Bluebell Nursery and Arboretum had been on my must-visit list for far too long. Its name comes up so often when I look up anything woody and unusual. I wasn’t very clear where to find Ashby de la Zouch, alluring though it sounds; the answer is between Leicester and Burton on Trent, a part of the country I hardly know at all. Zouch, my screen tells me, derives from souche, a tree-stump. Could there once have been such a whopper there that they put in on the map? Or might it have had a less corporeal significance, as in The Noble Stem of Jesse?
What stands out in a garden on a first visit is above all the plan; it should be clear, and it should make you want to explore. Then it is all a matter of timing – and late September is very much between seasons. Early autumn colour was largely yellow, brightest in Cladrastris kentuckea (or lutea), the so-called Kentucky Coffee tree. Its little fragrant flowers alone hardly make it worth growing, but it can be a glowing golden beacon. Celastrus orbiculatus was almost equally bright, but I’m not sure the tall tree it was strangling would have been very keen. Red was provided mainly by berries. Every time I see the American Ilex verticillata I make another resolution to plant it. A deciduous holly doesn’t sound particularly tempting when we have so many evergreen kinds, but it carries masses of scarlet berries like few other shrubs.
Two generations of Robert Vernons have created first the garden and nursery, then an expanding arboretum. I asked ‘young’ Robert why here. ‘Needs must’, he said. The site they were hoping to buy was sold for housing. Ideal this is not. Open soil and good drainage are , you would think, the first requirements. How encouraging it is to see how many things are thriving on stodgy clay with only shallow trenches for drainage. The secret, of course is in sensitive and specific cultivation; the excellent labelling includes notes on their different mulches and when they are applied. There was a pungent smell of spent hopes from a local brewery in the air.
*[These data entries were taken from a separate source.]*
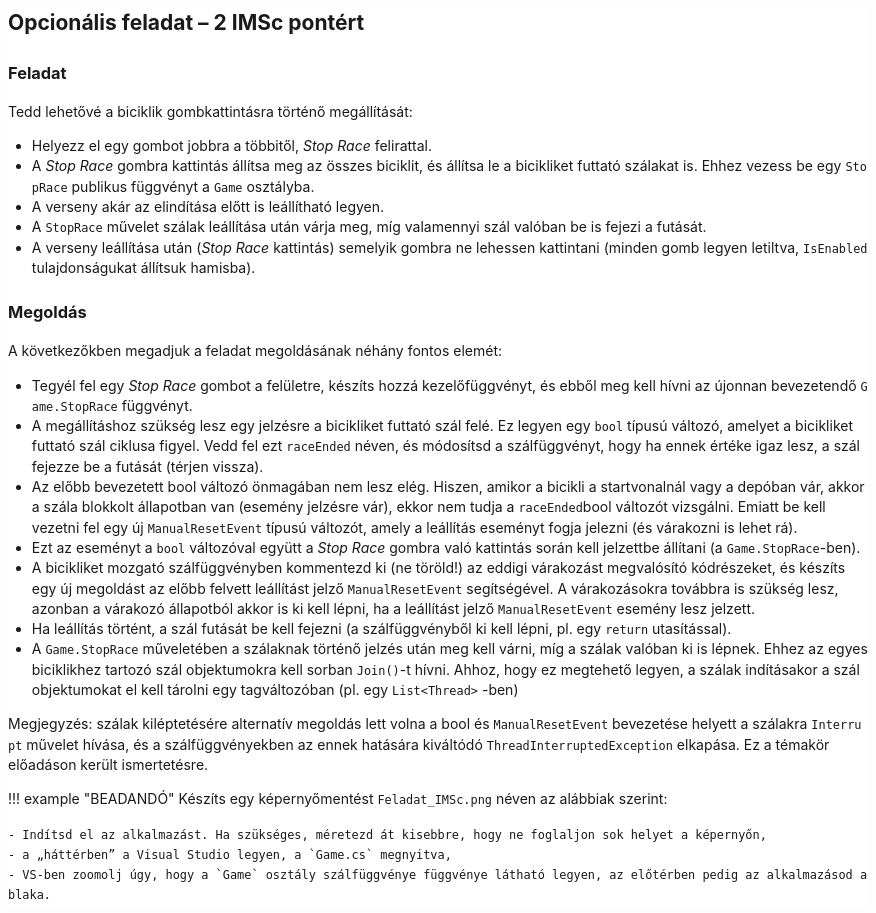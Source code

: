 ## Opcionális feladat – 2 IMSc pontért

### Feladat

Tedd lehetővé a biciklik gombkattintásra történő megállítását:

- Helyezz el egy gombot jobbra a többitől, *Stop Race* felirattal.
- A *Stop Race* gombra kattintás állítsa meg az összes biciklit, és állítsa le a bicikliket futtató szálakat is. Ehhez vezess be egy `StopRace` publikus függvényt a `Game` osztályba.
- A verseny akár az elindítása előtt is leállítható legyen.
- A `StopRace` művelet szálak leállítása után várja meg, míg valamennyi szál valóban be is fejezi a futását.
- A verseny leállítása után (*Stop Race* kattintás) semelyik gombra ne lehessen kattintani (minden gomb legyen letiltva, `IsEnabled` tulajdonságukat állítsuk hamisba).

### Megoldás

A következőkben megadjuk a feladat megoldásának néhány fontos elemét:

- Tegyél fel egy *Stop Race* gombot a felületre, készíts hozzá kezelőfüggvényt, és ebből meg kell hívni az újonnan bevezetendő `Game.StopRace` függvényt.
- A megállításhoz szükség lesz egy jelzésre a bicikliket futtató szál felé. Ez legyen egy `bool` típusú változó, amelyet a bicikliket futtató szál ciklusa figyel. Vedd fel ezt `raceEnded` néven, és módosítsd a szálfüggvényt, hogy ha ennek értéke igaz lesz, a szál fejezze be a futását (térjen vissza).
- Az előbb bevezetett bool változó önmagában nem lesz elég. Hiszen, amikor a bicikli a startvonalnál vagy a depóban vár, akkor a szála blokkolt állapotban van (esemény jelzésre vár), ekkor nem tudja a `raceEnded`bool változót vizsgálni. Emiatt be kell vezetni fel egy új `ManualResetEvent` típusú változót, amely a leállítás eseményt fogja jelezni (és várakozni is lehet rá).
- Ezt az eseményt a `bool` változóval együtt a *Stop Race* gombra való kattintás során kell jelzettbe állítani (a `Game.StopRace`-ben).
- A bicikliket mozgató szálfüggvényben kommentezd ki (ne töröld!) az eddigi várakozást megvalósító kódrészeket, és készíts egy új megoldást az előbb felvett leállítást jelző `ManualResetEvent` segítségével. A várakozásokra továbbra is szükség lesz, azonban a várakozó állapotból akkor is ki kell lépni, ha a leállítást jelző `ManualResetEvent` esemény lesz jelzett.
- Ha leállítás történt, a szál futását be kell fejezni (a szálfüggvényből ki kell lépni, pl. egy `return` utasítással).
- A `Game.StopRace` műveletében a szálaknak történő jelzés után meg kell várni, míg a szálak valóban ki is lépnek. Ehhez az egyes biciklikhez tartozó szál objektumokra kell sorban `Join()`-t hívni. Ahhoz, hogy ez megtehető legyen, a szálak indításakor a szál objektumokat el kell tárolni egy tagváltozóban (pl. egy `List<Thread>` -ben)

Megjegyzés: szálak kiléptetésére alternatív megoldás lett volna a bool és `ManualResetEvent` bevezetése helyett a szálakra `Interrupt` művelet hívása, és a szálfüggvényekben az ennek hatására kiváltódó `ThreadInterruptedException` elkapása. Ez a témakör előadáson került ismertetésre.

!!! example "BEADANDÓ"
    Készíts egy képernyőmentést `Feladat_IMSc.png` néven az alábbiak szerint:

    - Indítsd el az alkalmazást. Ha szükséges, méretezd át kisebbre, hogy ne foglaljon sok helyet a képernyőn,
    - a „háttérben” a Visual Studio legyen, a `Game.cs` megnyitva,
    - VS-ben zoomolj úgy, hogy a `Game` osztály szálfüggvénye függvénye látható legyen, az előtérben pedig az alkalmazásod ablaka.
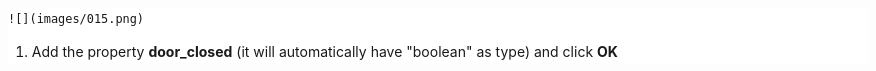 	![](images/015.png)

1. Add the property **door\_closed** (it will automatically have "boolean" as type) and click **OK**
The garden is mature, personal and intimate, a meandering journey through a deeply interesting collection of trees, shrubs and generous clumps of perennials. The eyecatchers, of course, in September were hydrangeas; even the fading panicles of Hydrangea paniculata are graceful and full of light. Anyone would be tempted. ‘Do your customers know what they are looking for?’ I asked Jason, the manager. ‘A few’, he answered. ‘The trouble is they expect big plants, but we can’t grow fields of rareties. They can be a bit crestfallen when they wait a year and then are given what looks like a stick in a pot’.